Только я договариваю последнюю букву слова, как через полупрозрачные занавески комнату снова озаряет очередная вспышка, и молния ярким светом проникает в каждый тёмный угол. Сразу же следом за ней
— Можешь сказать мне что-нибудь, что первым придёт в голову?
— Буквально что угодно?
— Да. Неважно, что, просто говори.
— Я подумываю купить бордюр для обоев, — понимая её желание отвлечься от хаоса за окном хоть как-то, произношу я без обдумывания. Но, может быть, это не то, чего она на самом деле хочет, вовсе не нуждаясь в таких подробностях даже ради смены мыслей в голове. — Знаешь, узенькую полоску с каким-нибудь узором или рисунком. Может быть, с мишками. У нас, правда, краска, но вряд ли есть принципиальная разница. Хочу отделить один цвет от другого.
— Так ты закончил с покраской?
— Да, — я нанёс второй слой вскоре после того, как высох первый, потому что завтра с посещением врача и отъездом на игры мне точно будет не до того. Если относительно своего графика в ближайшие дни мне в целом всё предельно понятно, то похвастаться ясностью и в остальном я определённо никак не могу. — Осталось лишь купить мебель, — переместившись по зашуршавшей простыни, которой я застелил диван, моё тело придвигается к Лив, лежащей на правом боку. Не медля ни секунды, моя ладонь в нежном и дрожащем от любви импульсе дотрагивается до её живота. — Хочешь, я замолчу?
— Нет, — она поднимает свой взгляд на меня, настороженный, но тёплый, уютный, улыбающийся и открытый в своей уязвимости. Я улавливаю одновременно робкое и волевое прикосновение к низу своей майки под одним на двоих одеялом. — Нет, ты не обязан. Я уважаю твоё желание говорить о том, что для тебя важно.
В этом признании есть место колеблющемуся тону и нервно звучащим сомнениям, но не агрессии, нацеленной на самозащиту и оборону, что так отлично от всего, что я знаю и соответственно, быть может, могу использовать эту перемену в свою пользу, и всё-таки мне не хочется вести сейчас сильно сложные разговоры. На ночь глядя и с этой грозой, которая и так достаточно стрессовое явление, чтобы решать ещё и важные вопросы при всём этом мельтешении и словно повторяющихся сериях взрывов, когда ребёнок вообще только-только затих и наконец смог успокоиться.

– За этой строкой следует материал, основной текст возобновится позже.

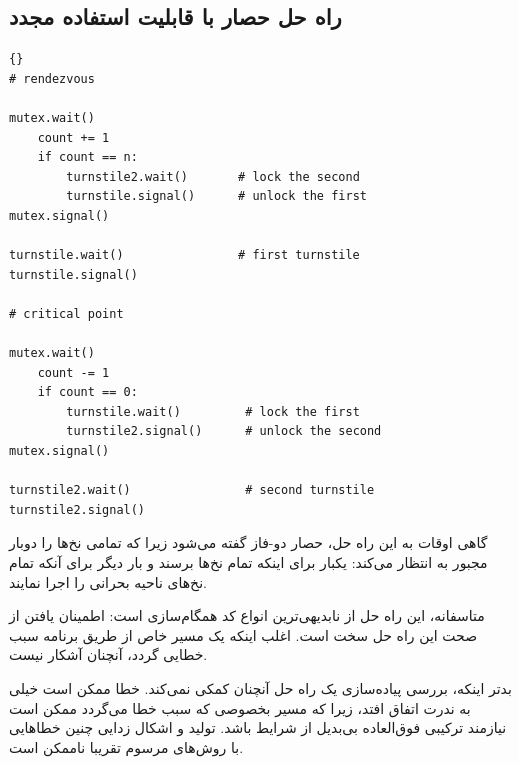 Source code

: \documentclass{book}
\begin{document}
\subsection {   راه حل حصار با قابلیت استفاده مجدد}


\begin{latin}
\begin{latin}
\begin{lstlisting}[title=\rl{{  راهنمای حصار با قابلیت استفاده مجدد}}]{} 
# rendezvous

mutex.wait()
    count += 1
    if count == n:
        turnstile2.wait()       # lock the second
        turnstile.signal()      # unlock the first
mutex.signal()

turnstile.wait()                # first turnstile
turnstile.signal()

# critical point

mutex.wait()
    count -= 1
    if count == 0: 
        turnstile.wait()         # lock the first
        turnstile2.signal()      # unlock the second
mutex.signal()

turnstile2.wait()                # second turnstile
turnstile2.signal()
\end{lstlisting}
\end{latin}
\end{latin}

    گاهی اوقات به این راه حل، حصار دو-فاز گفته می‌شود زیرا که تمامی نخ‌ها را دوبار مجبور به انتظار می‌کند: یکبار برای اینکه تمام نخ‌ها برسند و 
    بار دیگر برای آنکه تمام نخ‌های ناحیه بحرانی را اجرا نمایند. 

    متاسفانه، این راه حل  از نابدیهی‌ترین انواع کد همگام‌سازی است: اطمینان یافتن از صحت این راه حل سخت است. 
    اغلب اینکه یک مسیر خاص از طریق برنامه سبب خطایی گردد، آنچنان آشکار نیست.

    بدتر اینکه، بررسی پیاده‌سازی یک راه حل آنچنان کمکی نمی‌کند. خطا ممکن است خیلی به ندرت اتفاق افتد، 
    زیرا که مسیر بخصوصی که سبب خطا می‌گردد ممکن است نیازمند 
    ترکیبی فوق‌العاده بی‌بدیل از شرایط باشد. 
    تولید و اشکال زدایی چنین خطاهایی با روش‌های مرسوم تقریبا ناممکن است. 
    
\end{document}
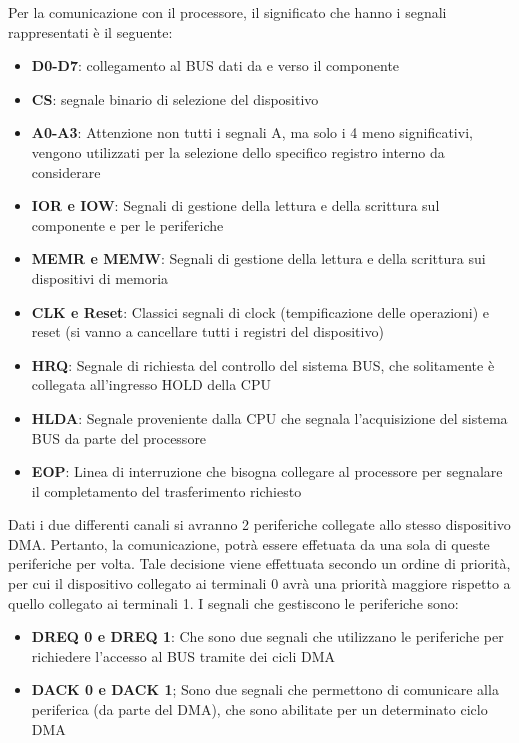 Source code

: Per la comunicazione con il processore, il significato che hanno i segnali rappresentati è il seguente:
\begin{itemize}
    \item \textbf{D0-D7}: collegamento al BUS dati da e verso il componente
    \item \textbf{CS}: segnale binario di selezione del dispositivo
    \item \textbf{A0-A3}: Attenzione non tutti i segnali A, ma solo i 4 meno significativi, vengono utilizzati per la selezione dello specifico registro interno da considerare
    \item \textbf{IOR e IOW}: Segnali di gestione della lettura e della scrittura sul componente e per le periferiche
    \item \textbf{MEMR e MEMW}: Segnali di gestione della lettura e della scrittura sui dispositivi di memoria
    \item \textbf{CLK e Reset}: Classici segnali di clock (tempificazione delle operazioni) e reset (si vanno a cancellare tutti i registri del dispositivo)
    \item \textbf{HRQ}: Segnale di richiesta del controllo del sistema BUS, che solitamente è collegata all'ingresso HOLD della CPU
    \item \textbf{HLDA}: Segnale proveniente dalla CPU che segnala l'acquisizione del sistema BUS da parte del processore
    \item  \textbf{EOP}: Linea di interruzione che bisogna collegare al processore per segnalare il completamento del trasferimento richiesto
\end{itemize}

Dati i due differenti canali si avranno 2 periferiche collegate allo stesso dispositivo DMA. Pertanto, la comunicazione, potrà essere effetuata da una sola di queste periferiche per volta. Tale decisione viene effettuata secondo un ordine di priorità, per cui il dispositivo collegato ai terminali 0 avrà una priorità maggiore rispetto a quello collegato ai terminali 1. I segnali che gestiscono le periferiche sono:
\begin{itemize}
    \item \textbf{DREQ 0 e DREQ 1}: Che sono due segnali che utilizzano le periferiche per richiedere l'accesso al BUS tramite dei cicli DMA
    \item \textbf{DACK 0 e DACK 1}; Sono due segnali che permettono di comunicare alla periferica (da parte del DMA), che sono abilitate per un determinato ciclo DMA
\end{itemize}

— А ты всё ещё так непременно и оставляешь одну ногу снаружи одеяла, да? — её левая нижняя конечность, согнутая в колене, лежит обнажённая поверх ткани. Притяжение побуждает меня провести рукой по гладкой и шелковистой коже, чуть сжав бедро, и всё это… В этой близости скорее душевной, чем физической, несмотря на некий присутствующий здесь и сейчас интимный аспект, мы будто заново узнаём друг друга. С прикосновениями кожа к коже, на самом деле, как я чувствую, гораздо большими, чем просто этот визуально будничный контакт. Тт неё ко мне ещё при первой встрече словно протянулась невидимая нить, достигшая моего сердца так стремительно, будто это было предопределено свыше задолго до нашего рождения, и связавшая нас навеки даже с этой унылой и мучительной недоверчивостью.